Data section Start Marker
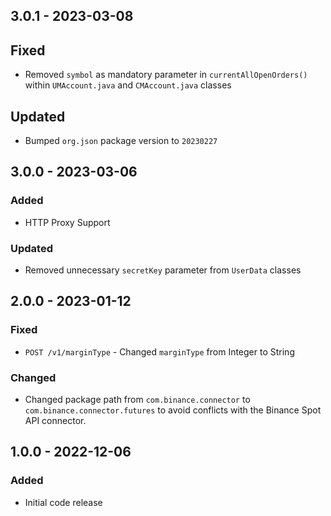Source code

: ## 3.0.1 - 2023-03-08

## Fixed
- Removed `symbol` as mandatory parameter in `currentAllOpenOrders()` within `UMAccount.java` and `CMAccount.java` classes

## Updated
- Bumped `org.json` package version to `20230227`

## 3.0.0 - 2023-03-06

### Added
- HTTP Proxy Support

### Updated
- Removed unnecessary `secretKey` parameter from `UserData` classes

## 2.0.0 - 2023-01-12

### Fixed
- `POST /v1/marginType` - Changed `marginType` from Integer to String

### Changed
- Changed package path from `com.binance.connector` to `com.binance.connector.futures` to avoid conflicts with the Binance Spot API connector.

## 1.0.0 - 2022-12-06

### Added
- Initial code release
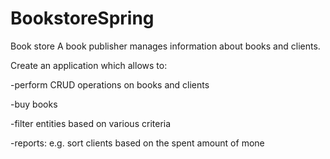 # BookstoreSpring

Book store A book publisher manages information about books and clients.

Create an application which allows to:

-perform CRUD operations on books and clients

-buy books

-filter entities based on various criteria

-reports: e.g. sort clients based on the spent amount of mone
Data section End Marker
Aim of the task:
Keep to the lines above from the line with "- Removed unnecessary" to the line with "-filter entities based on various criteria", and set down exactly those, inclusive, with nothing else and every picture left out.

Task answer:
- Removed unnecessary `secretKey` parameter from `UserData` classes

## 2.0.0 - 2023-01-12

### Fixed
- `POST /v1/marginType` - Changed `marginType` from Integer to String

### Changed
- Changed package path from `com.binance.connector` to `com.binance.connector.futures` to avoid conflicts with the Binance Spot API connector.

## 1.0.0 - 2022-12-06

### Added
- Initial code release
 # BookstoreSpring

Book store A book publisher manages information about books and clients.

Create an application which allows to:

-perform CRUD operations on books and clients

-buy books

-filter entities based on various criteria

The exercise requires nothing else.